What this task involves. Filtering the records below, copy only those lines that include the word "free".

Stored data entries
★ ★ ★ ★ ★ ★ ★
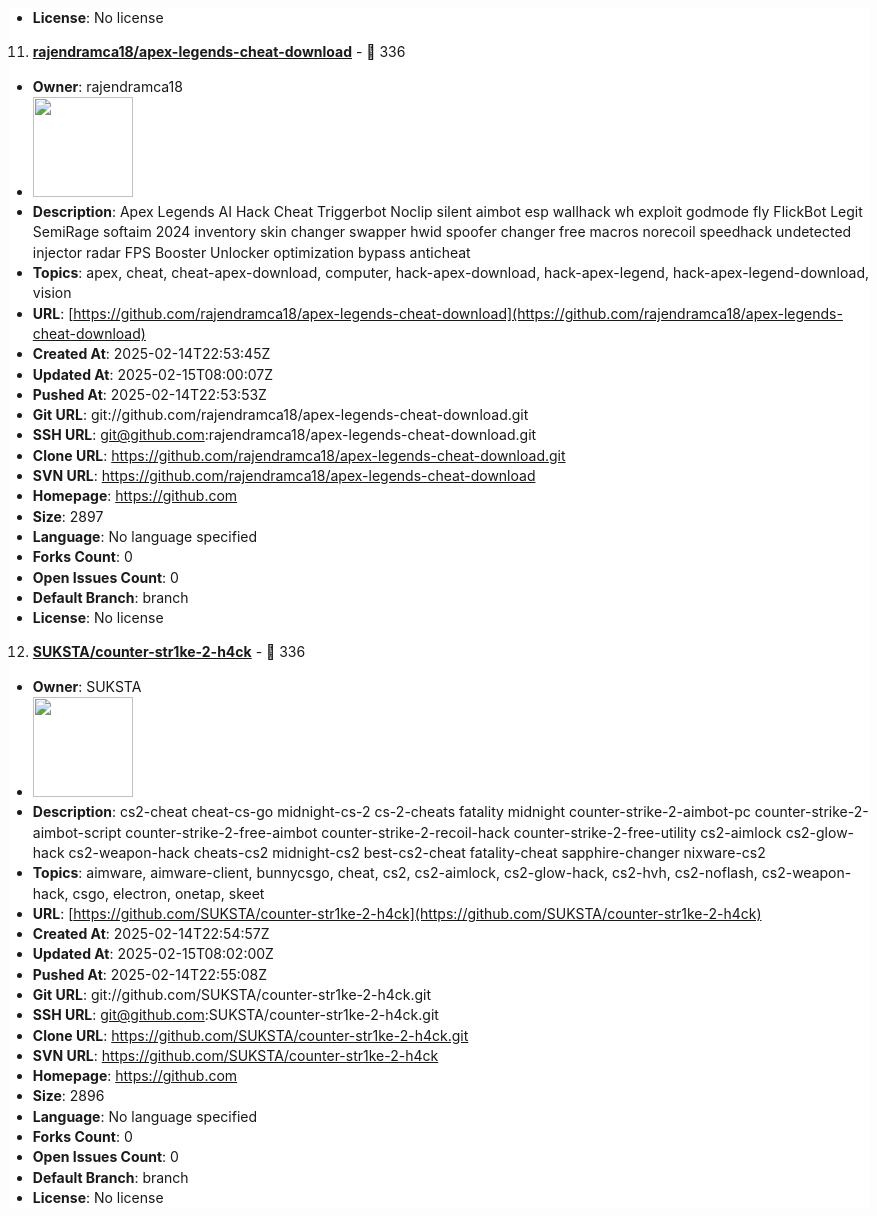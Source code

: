    - **License**: No license

11. **[rajendramca18/apex-legends-cheat-download](https://github.com/rajendramca18/apex-legends-cheat-download)** - 🌟 336
   - **Owner**: rajendramca18
   - <img src="https://avatars.githubusercontent.com/u/16670083?v=4" width="100" height="100">
   - **Description**: Apex Legends AI Hack Cheat Triggerbot Noclip silent aimbot esp wallhack wh exploit godmode fly FlickBot Legit SemiRage softaim 2024 inventory skin changer swapper hwid spoofer changer free macros norecoil speedhack undetected injector radar FPS Booster Unlocker optimization bypass anticheat
   - **Topics**: apex, cheat, cheat-apex-download, computer, hack-apex-download, hack-apex-legend, hack-apex-legend-download, vision
   - **URL**: [https://github.com/rajendramca18/apex-legends-cheat-download](https://github.com/rajendramca18/apex-legends-cheat-download)
   - **Created At**: 2025-02-14T22:53:45Z
   - **Updated At**: 2025-02-15T08:00:07Z
   - **Pushed At**: 2025-02-14T22:53:53Z
   - **Git URL**: git://github.com/rajendramca18/apex-legends-cheat-download.git
   - **SSH URL**: git@github.com:rajendramca18/apex-legends-cheat-download.git
   - **Clone URL**: https://github.com/rajendramca18/apex-legends-cheat-download.git
   - **SVN URL**: https://github.com/rajendramca18/apex-legends-cheat-download
   - **Homepage**: https://github.com
   - **Size**: 2897
   - **Language**: No language specified
   - **Forks Count**: 0
   - **Open Issues Count**: 0
   - **Default Branch**: branch
   - **License**: No license

12. **[SUKSTA/counter-str1ke-2-h4ck](https://github.com/SUKSTA/counter-str1ke-2-h4ck)** - 🌟 336
   - **Owner**: SUKSTA
   - <img src="https://avatars.githubusercontent.com/u/125668557?v=4" width="100" height="100">
   - **Description**: cs2-cheat cheat-cs-go midnight-cs-2 cs-2-cheats fatality midnight counter-strike-2-aimbot-pc counter-strike-2-aimbot-script counter-strike-2-free-aimbot counter-strike-2-recoil-hack counter-strike-2-free-utility cs2-aimlock cs2-glow-hack cs2-weapon-hack cheats-cs2 midnight-cs2 best-cs2-cheat fatality-cheat sapphire-changer nixware-cs2
   - **Topics**: aimware, aimware-client, bunnycsgo, cheat, cs2, cs2-aimlock, cs2-glow-hack, cs2-hvh, cs2-noflash, cs2-weapon-hack, csgo, electron, onetap, skeet
   - **URL**: [https://github.com/SUKSTA/counter-str1ke-2-h4ck](https://github.com/SUKSTA/counter-str1ke-2-h4ck)
   - **Created At**: 2025-02-14T22:54:57Z
   - **Updated At**: 2025-02-15T08:02:00Z
   - **Pushed At**: 2025-02-14T22:55:08Z
   - **Git URL**: git://github.com/SUKSTA/counter-str1ke-2-h4ck.git
   - **SSH URL**: git@github.com:SUKSTA/counter-str1ke-2-h4ck.git
   - **Clone URL**: https://github.com/SUKSTA/counter-str1ke-2-h4ck.git
   - **SVN URL**: https://github.com/SUKSTA/counter-str1ke-2-h4ck
   - **Homepage**: https://github.com
   - **Size**: 2896
   - **Language**: No language specified
   - **Forks Count**: 0
   - **Open Issues Count**: 0
   - **Default Branch**: branch
   - **License**: No license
★ ★ ★ ★ ★ ★ ★
Result.
   - **Description**: Apex Legends AI Hack Cheat Triggerbot Noclip silent aimbot esp wallhack wh exploit godmode fly FlickBot Legit SemiRage softaim 2024 inventory skin changer swapper hwid spoofer changer free macros norecoil speedhack undetected injector radar FPS Booster Unlocker optimization bypass anticheat
   - **Description**: cs2-cheat cheat-cs-go midnight-cs-2 cs-2-cheats fatality midnight counter-strike-2-aimbot-pc counter-strike-2-aimbot-script counter-strike-2-free-aimbot counter-strike-2-recoil-hack counter-strike-2-free-utility cs2-aimlock cs2-glow-hack cs2-weapon-hack cheats-cs2 midnight-cs2 best-cs2-cheat fatality-cheat sapphire-changer nixware-cs2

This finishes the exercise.